Luckily, these things are all like $7 on Amazon for 18 or 20 songs. Bargain bin!

Obviously, I got shit to do at work today...

Condimentia

Continuing today's News Of The Weird theme:

Police in Idaho think they might have solved a yearlong condiment crime spree. Authorities said a 74-year-old Boise woman arrested after pouring mayonnaise in the Ada County library's book drop box is a person of interest in at least 10 other condiment-related crimes.
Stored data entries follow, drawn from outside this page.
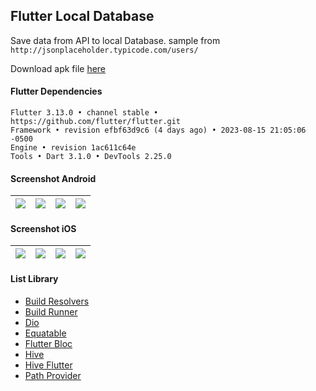 ## Flutter Local Database

Save data from API to local Database. sample from ```http://jsonplaceholder.typicode.com/users/```

Download apk file [here](https://share.eu.internxt.com/sh/file/70095e54033bbd7e9af6/70417540c6ba583cd0054ebdb0f9221802de196ac67f2a893ee8c9b390ad3141)

#### Flutter Dependencies ####
```
Flutter 3.13.0 • channel stable • https://github.com/flutter/flutter.git
Framework • revision efbf63d9c6 (4 days ago) • 2023-08-15 21:05:06 -0500
Engine • revision 1ac611c64e
Tools • Dart 3.1.0 • DevTools 2.25.0
```

#### Screenshot Android ####
| ![](https://i.imgur.com/PYdK63i.jpg) | ![](https://i.imgur.com/KBXo0bC.jpg) | ![](https://i.imgur.com/hgsW4e8.jpg) | ![](https://i.imgur.com/jxxxAPi.jpg) |
| ---- | ---- | ---- | ---- |

#### Screenshot iOS ####
| ![](https://i.imgur.com/5iJ2Hne.png) | ![](https://i.imgur.com/5y8V8Zt.png) | ![](https://i.imgur.com/WahANVz.png) | ![](https://i.imgur.com/2lZTx4H.png) |
| ---- | ---- | ---- | ---- |

#### List Library
- [Build Resolvers](https://pub.dev/packages/build_resolvers)
- [Build Runner](https://pub.dev/packages/build_runner)
- [Dio](https://pub.dev/packages/dio)
- [Equatable](https://pub.dev/packages/equatable)
- [Flutter Bloc](https://pub.dev/packages/flutter_bloc)
- [Hive](https://pub.dev/packages/hive)
- [Hive Flutter](https://pub.dev/packages/hive_flutter)
- [Path Provider](https://pub.dev/packages/path_provider)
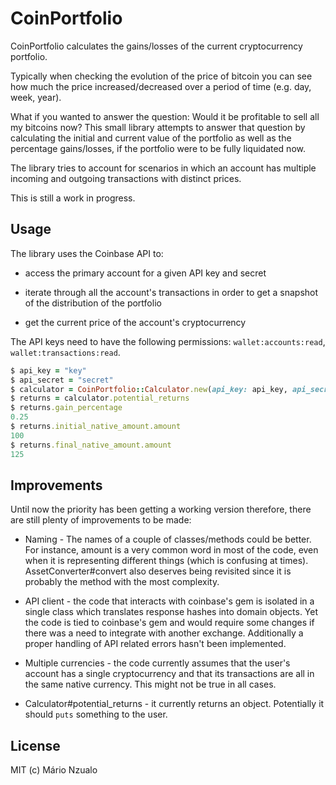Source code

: # CoinPortfolio

CoinPortfolio calculates the gains/losses of the current cryptocurrency portfolio.

Typically when checking the evolution of the price of bitcoin you can see how much the price increased/decreased over
a period of time (e.g. day, week, year).

What if you wanted to answer the question: Would it be profitable to sell all my bitcoins now? This small library
attempts to answer that question by calculating the initial and current value of the portfolio as well as the
percentage gains/losses, if the portfolio were to be fully liquidated now.

The library tries to account for scenarios in which an account has multiple incoming and outgoing transactions with
distinct prices.

This is still a work in progress.

## Usage

The library uses the Coinbase API to:
- access the primary account for a given API key and secret

- iterate through all the account's transactions in order to get a snapshot of the distribution of the portfolio

- get the current price of the account's cryptocurrency

The API keys need to have the following permissions: `wallet:accounts:read`, `wallet:transactions:read`.

```ruby
$ api_key = "key"
$ api_secret = "secret"
$ calculator = CoinPortfolio::Calculator.new(api_key: api_key, api_secret: api_secret)
$ returns = calculator.potential_returns
$ returns.gain_percentage
0.25
$ returns.initial_native_amount.amount
100
$ returns.final_native_amount.amount
125
```

## Improvements
Until now the priority has been getting a working version therefore, there are still plenty of improvements to be made:
- Naming - The names of a couple of classes/methods could be better. For instance, amount is a very common word in most
of the code, even when it is representing different things (which is confusing at times). AssetConverter#convert also
deserves being revisited since it is probably the method with the most complexity.

- API client - the code that interacts with coinbase's gem is isolated in a single class which translates
response hashes into domain objects. Yet the code is tied to coinbase's gem and would require some changes if there was
a need to integrate with another exchange. Additionally a proper handling of API related errors hasn't been
implemented.

- Multiple currencies - the code currently assumes that the user's account has a single cryptocurrency and that its
transactions are all in the same native currency. This might not be true in all cases.

- Calculator#potential_returns - it currently returns an object. Potentially it should `puts` something to the user.

## License
MIT (c) Mário Nzualo

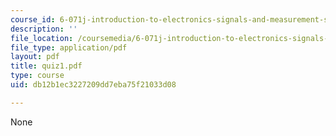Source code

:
 ```yaml
---
course_id: 6-071j-introduction-to-electronics-signals-and-measurement-spring-2006
description: ''
file_location: /coursemedia/6-071j-introduction-to-electronics-signals-and-measurement-spring-2006/db12b1ec3227209dd7eba75f21033d08_quiz1.pdf
file_type: application/pdf
layout: pdf
title: quiz1.pdf
type: course
uid: db12b1ec3227209dd7eba75f21033d08

---
```

None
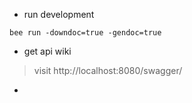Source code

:+ run development
```
bee run -downdoc=true -gendoc=true
```
+ get api wiki
> visit http://localhost:8080/swagger/

+ 
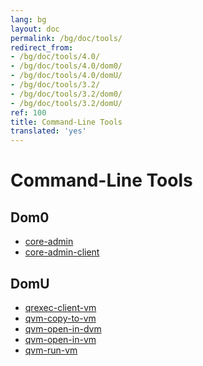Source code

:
 ```yaml
---
lang: bg
layout: doc
permalink: /bg/doc/tools/
redirect_from:
- /bg/doc/tools/4.0/
- /bg/doc/tools/4.0/dom0/
- /bg/doc/tools/4.0/domU/
- /bg/doc/tools/3.2/
- /bg/doc/tools/3.2/dom0/
- /bg/doc/tools/3.2/domU/
ref: 100
title: Command-Line Tools
translated: 'yes'
---
```


Command-Line Tools
==================

Dom0
----

 * [core-admin](https://dev.qubes-os.org/projects/core-admin/en/latest/manpages/)
 * [core-admin-client](https://dev.qubes-os.org/projects/core-admin-client/en/latest/manpages/)

DomU
----

 * [qrexec-client-vm](https://raw.githubusercontent.com/QubesOS/qubes-core-agent-linux/master/doc/vm-tools/qrexec-client-vm.rst)
 * [qvm-copy-to-vm](https://raw.githubusercontent.com/QubesOS/qubes-core-agent-linux/master/doc/vm-tools/qvm-copy-to-vm.rst)
 * [qvm-open-in-dvm](https://raw.githubusercontent.com/QubesOS/qubes-core-agent-linux/master/doc/vm-tools/qvm-open-in-dvm.rst)
 * [qvm-open-in-vm](https://raw.githubusercontent.com/QubesOS/qubes-core-agent-linux/master/doc/vm-tools/qvm-open-in-vm.rst)
 * [qvm-run-vm](https://raw.githubusercontent.com/QubesOS/qubes-core-agent-linux/master/doc/vm-tools/qvm-run-vm.rst)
Joy L. Cassidy was picked up Sunday at the library, moments after police say she pulled through the outside drive-through and dumped a jar of mayo in the box designated for reading materials.

(h.t.)

Buyer Beware

The family of a 28-year-old British woman who unknowingly received a lung transplant from a smoker says she would have been "horrified" and have lodged a complaint.

Cystic fibrosis sufferer Lyndsey Scott in February received a double lung transplant from a donor who had smoked for three decades. She died in July of pneumonia.

Britain's top transplant official Chris Rudge defended the decision and said patients should be told they are not getting a "brand new" organ. He said on the BBC that "lungs from a smoker can be working perfectly normally."

Should've checked the LUNGFAX report.

/rimshot
/shame

Famous Last Words

At issue were the choice for the design of the well, preparations for and tests of the cement job, and assurances that the well was properly sealed on the top.

Among other things, BP apparently rejected advice of a sub-contractor, Halliburton, in preparing for a cementing job to close up the well.

BP rejected Halliburton's recommendation to use 21 centralisers to make sure the casing ran down the centre of the well bore. Instead, BP used six.

In an e-mail on 16 April, a BP official involved in the decisions explained: "It will take 10 hours to install them. I do not like this."

Later on the same day, another official recognised the risks of proceeding with insufficient centralisers but added: "Who cares, it's done, end of story, will probably be fine."